- 'It’s hard to believe that someone Oksana's age will be competing at the Olympics.'
- 'How can someone her age dare to do that to their body?'
- 'You’ve got be a little bit crazy to do such a brave thing. Hats off to her. It’s amazing.'
Being the oldest gymnast to compete at an Olympics has earned Oksana Chusovitina admiration as "brave", but there seems to be one big reason why the 41-year-old keeps punishing her body - a love of Tom Cruise.
“I have a picture of Tom Cruise on my wall as I really like him. So I look at him every day and think I have to look young for him. Someday, if and when I meet him ... I shouldn’t look too old,” said the gymnast who won team gold with the Unified Team in 1992 on her Olympic debut.
Chusovitina may not want to look old for her Hollywood hero but in a sport over-populated with teenagers, she is almost pre-historic as her gymnastics lifespan of competing in seven successive Olympics defies logic.
While she is almost three times older than the youngest gymnast in Rio, 15-year-old Belgian Senna Deriks, the next oldest competitor after Chusovitina is 32-year-old Vasiliki Millousi from Greece.
"It’s hard to believe that someone Oksana's age will be competing at the Olympics," Romanian great Nadia Comaneci told Reuters.
"How can someone her age dare to do that to their body?"
"You’ve got be a little bit crazy to do such a brave thing. Hats off to her. It’s amazing."
Following the break up of the Soviet Union, Chusovitina was a member of the Unified Team in 1992, represented Uzbekistan at the next three Olympics, then won a silver on the vault in Beijing in 2008 after switching allegiance to Germany. She has now gone back to her roots and will compete for Uzbekistan in Rio.
While a lifetime of dedication and pain has earned her nine world championship medals, including three golds, over the past quarter of a century, 1996 Olympic champion Kerri Strug cannot believe Chusovitina, who has a 16-year-old son, is still going strong since they both made their Olympic debuts at the Barcelona Games.

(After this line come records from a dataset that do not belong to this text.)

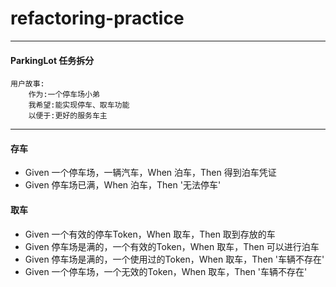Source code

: # refactoring-practice
----

#### ParkingLot 任务拆分
    用户故事:
        作为:一个停⻋场小弟 
        我希望:能实现停⻋、取⻋功能 
        以便于:更好的服务⻋主
----

#### 存车
- Given 一个停车场，一辆汽车，When 泊车，Then 得到泊车凭证
- Given 停车场已满，When 泊车，Then '无法停车'

#### 取车
- Given 一个有效的停车Token，When 取车，Then 取到存放的车 
- Given 停车场是满的，一个有效的Token，When 取车，Then 可以进行泊车
- Given 停车场是满的，一个使用过的Token，When 取车，Then '车辆不存在'
- Given 一个停车场，一个无效的Token，When 取车，Then '车辆不存在'
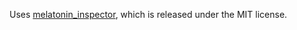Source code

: Uses [melatonin_inspector](https://github.com/sudara/melatonin_inspector), which is released under the MIT license.
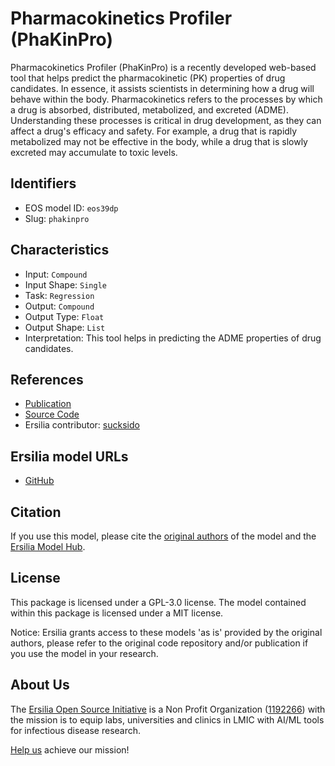 # Pharmacokinetics Profiler (PhaKinPro)

Pharmacokinetics Profiler (PhaKinPro) is a recently developed web-based tool that helps predict the pharmacokinetic (PK) properties of drug candidates. In essence, it assists scientists in determining how a drug will behave within the body.
Pharmacokinetics refers to the processes by which a drug is absorbed, distributed, metabolized, and excreted (ADME). Understanding these processes is critical in drug development, as they can affect a drug's efficacy and safety. For example, a drug that is rapidly metabolized may not be effective in the body, while a drug that is slowly excreted may accumulate to toxic levels.

## Identifiers

* EOS model ID: `eos39dp`
* Slug: `phakinpro`

## Characteristics

* Input: `Compound`
* Input Shape: `Single`
* Task: `Regression`
* Output: `Compound`
* Output Type: `Float`
* Output Shape: `List`
* Interpretation: This tool helps in predicting the ADME properties of drug candidates.

## References

* [Publication](https://pubs.acs.org/doi/10.1021/acs.jmedchem.3c02446)
* [Source Code](https://github.com/molecularmodelinglab/PhaKinPro)
* Ersilia contributor: [sucksido](https://github.com/sucksido)

## Ersilia model URLs
* [GitHub](https://github.com/ersilia-os/eos39dp)

## Citation

If you use this model, please cite the [original authors](https://pubs.acs.org/doi/10.1021/acs.jmedchem.3c02446) of the model and the [Ersilia Model Hub](https://github.com/ersilia-os/ersilia/blob/master/CITATION.cff).

## License

This package is licensed under a GPL-3.0 license. The model contained within this package is licensed under a MIT license.

Notice: Ersilia grants access to these models 'as is' provided by the original authors, please refer to the original code repository and/or publication if you use the model in your research.

## About Us

The [Ersilia Open Source Initiative](https://ersilia.io) is a Non Profit Organization ([1192266](https://register-of-charities.charitycommission.gov.uk/charity-search/-/charity-details/5170657/full-print)) with the mission is to equip labs, universities and clinics in LMIC with AI/ML tools for infectious disease research.

[Help us](https://www.ersilia.io/donate) achieve our mission!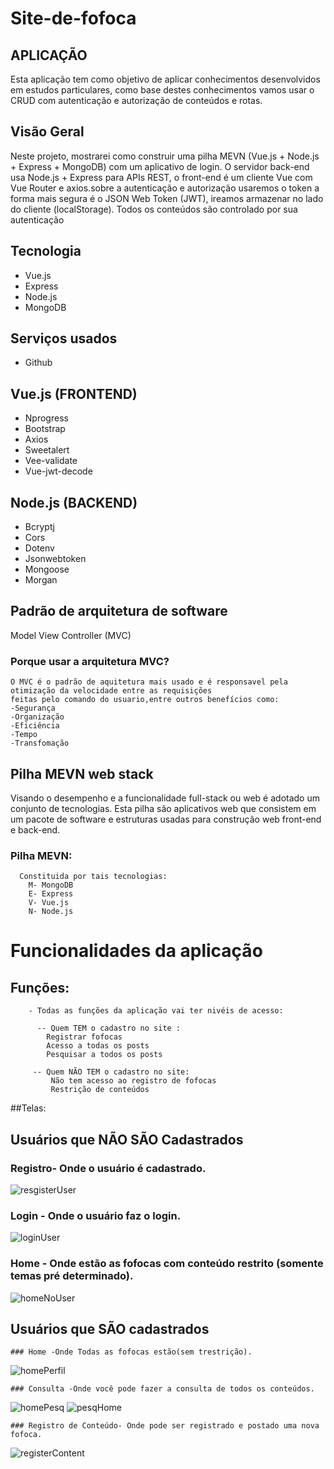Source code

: # Site-de-fofoca

## APLICAÇÃO
  Esta aplicação tem como objetivo de aplicar conhecimentos desenvolvidos em estudos particulares,
  como base destes conhecimentos vamos usar o CRUD  com autenticação e autorização de conteúdos e rotas.
  
## Visão Geral

  Neste projeto, mostrarei como construir uma pilha MEVN (Vue.js + Node.js + Express + MongoDB) com um aplicativo de login. 
  O servidor back-end usa Node.js + Express para APIs REST, o front-end é um cliente Vue com Vue Router e axios.sobre a autenticação
  e autorização usaremos o token a forma mais segura é o JSON Web Token (JWT), ireamos armazenar no lado do cliente (localStorage).
  Todos os conteúdos são controlado por sua autenticação
  

## Tecnologia

  * Vue.js
  * Express
  * Node.js
  * MongoDB

## Serviços usados 

* Github

## Vue.js (FRONTEND)

  * Nprogress
  * Bootstrap
  * Axios
  * Sweetalert
  * Vee-validate
  * Vue-jwt-decode

## Node.js (BACKEND)

 * Bcryptj
 * Cors
 * Dotenv
 * Jsonwebtoken
 * Mongoose
 * Morgan
## Padrão de arquitetura de software
  Model View Controller (MVC)
  
  ### Porque usar a arquitetura MVC?
    O MVC é o padrão de aquitetura mais usado e é responsavel pela otimização da velocidade entre as requisições
    feitas pelo comando do usuario,entre outros benefícios como:
    -Segurança
    -Organização
    -Eficiência
    -Tempo
    -Transfomação
    
 ## Pilha MEVN web stack
  Visando o desempenho e a funcionalidade full-stack ou web é adotado um conjunto de tecnologias.
  Esta pilha são aplicativos web que consistem em um pacote de software e estruturas usadas para 
  construção web front-end e back-end.
  
  ### Pilha MEVN:
      Constituida por tais tecnologias:
        M- MongoDB
        E- Express
        V- Vue.js
        N- Node.js
        
  # Funcionalidades da aplicação
  
   ## Funções:
        - Todas as funções da aplicação vai ter nivéis de acesso:
        
          -- Quem TEM o cadastro no site :
            Registrar fofocas
            Acesso a todas os posts
            Pesquisar a todos os posts
            
         -- Quem NÃO TEM o cadastro no site:
             Não tem acesso ao registro de fofocas
             Restrição de conteúdos
   
             

##Telas:

  ## Usuários que  NÃO SÃO Cadastrados
    
   ### Registro- Onde o usuário é cadastrado.
   
   ![resgisterUser](https://user-images.githubusercontent.com/111320172/211595175-f6187960-16ac-4f0e-b4b8-b53afd8bb8d9.jpg)
  
    
   ### Login - Onde o usuário faz o login.
   
   ![loginUser](https://user-images.githubusercontent.com/111320172/211595536-72aa6b32-4a98-49c7-b039-e71a36d016ff.jpg)
   
   ### Home - Onde estão as fofocas com conteúdo restrito (somente temas pré determinado).
   
   ![homeNoUser](https://user-images.githubusercontent.com/111320172/211595683-10e7ff4e-3df4-432e-a214-bf8ffad8cfd4.jpg)
  
 ## Usuários que SÃO cadastrados
    
    ### Home -Onde Todas as fofocas estão(sem trestrição).
    
   ![homePerfil](https://user-images.githubusercontent.com/111320172/211595843-9ccc5d64-2501-47a7-baa4-89582faac77d.jpg)

    ### Consulta -Onde você pode fazer a consulta de todos os conteúdos.
    
   ![homePesq](https://user-images.githubusercontent.com/111320172/211596128-0c872902-808f-4608-9643-90b914648cc2.jpg)
   ![pesqHome](https://user-images.githubusercontent.com/111320172/211596263-8cf8a5dc-ae84-418d-9d1a-97c40f9417a4.jpg)

    ### Registro de Conteúdo- Onde pode ser registrado e postado uma nova fofoca.
    
   ![registerContent](https://user-images.githubusercontent.com/111320172/211596376-3a9cffe7-3da4-413e-a87c-1ca9ef614529.jpg)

"Unbelievable. I have the utmost respect for her," Strug told Reuters.
"I mean she’s had a child, and to keep getting into a leotard and stay in such phenomenal shape. To be able to bear all that pounding over the years, I don’t know how she does it.
"Kudos to her for being so disciplined with her diet, staying lean and mean at that age. It only gets harder to compete with these youngsters but she’s doing it.
"In gymnastics, it usually one or two Olympics but seven? It’s just crazy and it’s amazing. Whether she wins any medals or not, it’s inspiring to people of all lifestyles to see somebody is able to do that."
And what do the vault specialist's current rivals think?
"It's so insane," summed up 2012 all-around champion Gabby Douglas.